Aujourd’hui le « paysage » est différent, la seule mine en activité (Minaçu) est exploitée par la société SAMA dont le principal actionnaire est Eternit ; par contre Brasilit (Saint-Gobain) a vendu ses parts dans l’activité minière et a cessé d’utiliser l’amiante depuis dix ans ; Brasilit produit maintenant du fibro-ciment sans amiante.
L’extraction et le commerce de l’amiante au Brésil continuent donc dans le seul intérêt du groupe Eternit, principal financeur de l’Institut Brésilien du Chrysotile.
À l’occasion du jugement Eternit en Italie, le groupe Eternit Brésil a acheté des pages entières dans les journaux brésiliens pour expliquer qu’ils n’avaient rien à voir avec le groupe du même nom ayant opéré en Italie.
Cependant, même Eternit se prépare à l’éventualité d’un arrêt de l’amiante :
le groupe expérimente, dans l’état du Parana, une technologie sans amiante. Bien sûr, Eternit fabrique depuis longtemps du fibro-ciment sans amiante chez nous en France, mais aussi en Allemagne, au Royaume-Uni etc.


Le 3è producteur MONDIAL

Le Brésil est le troisième producteur mondial d’amiante (après la Russie et la Chine) avec environ 300 000 tonnes extraites par an.
Il consomme un peu moins des deux tiers de sa production et exporte le reste.
La quasi totalité de l’amiante est utilisée par l’industrie de l’amiante-ciment.

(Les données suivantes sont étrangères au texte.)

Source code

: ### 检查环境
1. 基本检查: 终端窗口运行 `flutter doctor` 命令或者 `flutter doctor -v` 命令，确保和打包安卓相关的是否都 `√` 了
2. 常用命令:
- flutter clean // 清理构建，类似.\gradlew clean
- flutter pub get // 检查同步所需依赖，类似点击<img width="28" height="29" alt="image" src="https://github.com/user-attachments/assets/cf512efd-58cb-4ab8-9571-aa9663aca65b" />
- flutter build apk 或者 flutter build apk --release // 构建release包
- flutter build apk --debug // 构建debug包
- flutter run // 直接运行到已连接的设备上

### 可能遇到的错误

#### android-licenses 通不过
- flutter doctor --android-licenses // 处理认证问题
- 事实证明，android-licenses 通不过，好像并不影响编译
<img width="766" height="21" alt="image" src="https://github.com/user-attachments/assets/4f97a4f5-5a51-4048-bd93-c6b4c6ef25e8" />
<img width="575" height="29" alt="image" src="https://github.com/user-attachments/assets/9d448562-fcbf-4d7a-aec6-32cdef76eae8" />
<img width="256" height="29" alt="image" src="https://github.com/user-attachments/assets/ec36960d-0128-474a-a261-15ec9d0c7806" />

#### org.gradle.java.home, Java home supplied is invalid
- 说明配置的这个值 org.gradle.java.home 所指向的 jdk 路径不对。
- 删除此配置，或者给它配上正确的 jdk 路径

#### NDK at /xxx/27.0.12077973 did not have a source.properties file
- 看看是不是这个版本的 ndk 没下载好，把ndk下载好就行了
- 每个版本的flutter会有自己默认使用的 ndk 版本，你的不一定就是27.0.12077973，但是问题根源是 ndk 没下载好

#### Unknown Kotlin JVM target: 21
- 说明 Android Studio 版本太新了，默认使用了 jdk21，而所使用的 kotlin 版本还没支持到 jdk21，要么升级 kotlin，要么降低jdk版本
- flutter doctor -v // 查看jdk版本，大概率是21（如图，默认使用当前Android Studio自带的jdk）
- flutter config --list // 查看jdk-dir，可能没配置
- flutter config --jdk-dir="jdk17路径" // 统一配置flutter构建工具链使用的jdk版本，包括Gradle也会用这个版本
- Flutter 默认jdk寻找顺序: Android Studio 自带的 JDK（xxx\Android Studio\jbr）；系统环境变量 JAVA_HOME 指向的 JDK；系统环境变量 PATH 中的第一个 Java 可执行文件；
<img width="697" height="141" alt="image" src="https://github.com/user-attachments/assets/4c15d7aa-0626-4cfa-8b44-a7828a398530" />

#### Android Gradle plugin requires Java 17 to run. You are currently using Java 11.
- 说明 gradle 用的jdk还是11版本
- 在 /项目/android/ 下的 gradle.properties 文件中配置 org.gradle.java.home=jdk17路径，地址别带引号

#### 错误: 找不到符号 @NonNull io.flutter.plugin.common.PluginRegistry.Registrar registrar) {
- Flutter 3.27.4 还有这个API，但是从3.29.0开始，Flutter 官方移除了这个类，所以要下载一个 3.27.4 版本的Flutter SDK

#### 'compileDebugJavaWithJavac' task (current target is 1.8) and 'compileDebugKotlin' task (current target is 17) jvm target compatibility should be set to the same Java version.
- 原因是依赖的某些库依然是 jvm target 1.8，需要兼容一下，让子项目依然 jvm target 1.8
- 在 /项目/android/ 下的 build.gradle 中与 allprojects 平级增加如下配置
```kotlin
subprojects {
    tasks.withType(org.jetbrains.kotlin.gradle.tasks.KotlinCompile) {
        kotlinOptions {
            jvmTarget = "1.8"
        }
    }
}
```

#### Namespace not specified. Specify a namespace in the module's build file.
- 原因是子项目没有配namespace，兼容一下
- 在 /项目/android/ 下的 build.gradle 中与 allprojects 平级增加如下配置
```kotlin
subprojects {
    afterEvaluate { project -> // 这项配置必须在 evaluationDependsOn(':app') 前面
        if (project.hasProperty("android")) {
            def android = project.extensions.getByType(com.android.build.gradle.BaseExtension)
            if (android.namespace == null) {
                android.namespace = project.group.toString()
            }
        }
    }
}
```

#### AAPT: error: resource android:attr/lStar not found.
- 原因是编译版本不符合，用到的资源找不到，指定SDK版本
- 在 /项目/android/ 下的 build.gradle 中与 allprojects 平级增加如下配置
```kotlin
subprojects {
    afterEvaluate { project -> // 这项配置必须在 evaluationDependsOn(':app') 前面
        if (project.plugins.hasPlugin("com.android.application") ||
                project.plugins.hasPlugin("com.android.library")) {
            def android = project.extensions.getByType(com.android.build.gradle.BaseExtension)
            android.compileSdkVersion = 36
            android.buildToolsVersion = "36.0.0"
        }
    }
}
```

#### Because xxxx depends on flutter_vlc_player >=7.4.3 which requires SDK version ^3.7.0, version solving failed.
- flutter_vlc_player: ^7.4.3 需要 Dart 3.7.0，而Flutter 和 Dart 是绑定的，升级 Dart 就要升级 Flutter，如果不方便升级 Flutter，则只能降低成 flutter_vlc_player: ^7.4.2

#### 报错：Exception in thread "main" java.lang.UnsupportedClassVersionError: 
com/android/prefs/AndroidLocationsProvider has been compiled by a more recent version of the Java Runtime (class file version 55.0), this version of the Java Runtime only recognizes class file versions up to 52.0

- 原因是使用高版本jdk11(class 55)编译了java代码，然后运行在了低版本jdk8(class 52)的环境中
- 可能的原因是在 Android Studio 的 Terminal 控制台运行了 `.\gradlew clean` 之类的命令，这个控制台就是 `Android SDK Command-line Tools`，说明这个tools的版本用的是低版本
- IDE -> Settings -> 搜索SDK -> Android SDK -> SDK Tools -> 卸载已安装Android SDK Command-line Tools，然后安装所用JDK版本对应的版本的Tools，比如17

UNE loi fédérale QUI NE respecte pas la constitution

Le Brésil est une fédération d’états, cependant ces états ont adopté et appliquent une unique constitution fédérale qui est très détaillée en ce qui concerne les droits de l’homme et les droits sociaux et formule notamment des obligations circonstanciées de l’état « en ce qui concerne la dignité de la personne humaine, la valeur sociale du travail, une existence digne, un droit à la santé et à la protection de l’environnement ».

La loi brésilienne autorise l’amiante

Une loi fédérale datant de 1995 autorise l’extraction et l’utilisation de l’amiante tout en établissant une certaine réglementation et en reconnaissant qu’il s’agit d’un produit dangereux et demandant un certain nombre de précautions.
Malheureusement, en pratique les précautions recommandées par la loi le sont de manière non contraignantes et de toutes façons inapplicables une fois que les produits contenant de l’amiante sortent de la fabrique.
L’argument principal de l’association Nationale des Procureurs du Travail contre cette loi est de dire qu’elle ne respecte pas la constitution brésilienne, rédigée dans les années 80, qui exige que l’état garantisse éducation, santé des citoyens et travailleurs.

5 états brésiliens l’ont déjà interdit

De l’autre côté 5 états – São Paulo, Rio de Janeiro, Rio Grande do Sul, Pernambuco et Mato Grosso – ont décidé d’interdire l’amiante. L’état du Parana discute sérieusement la possibilité de suivre cet exemple.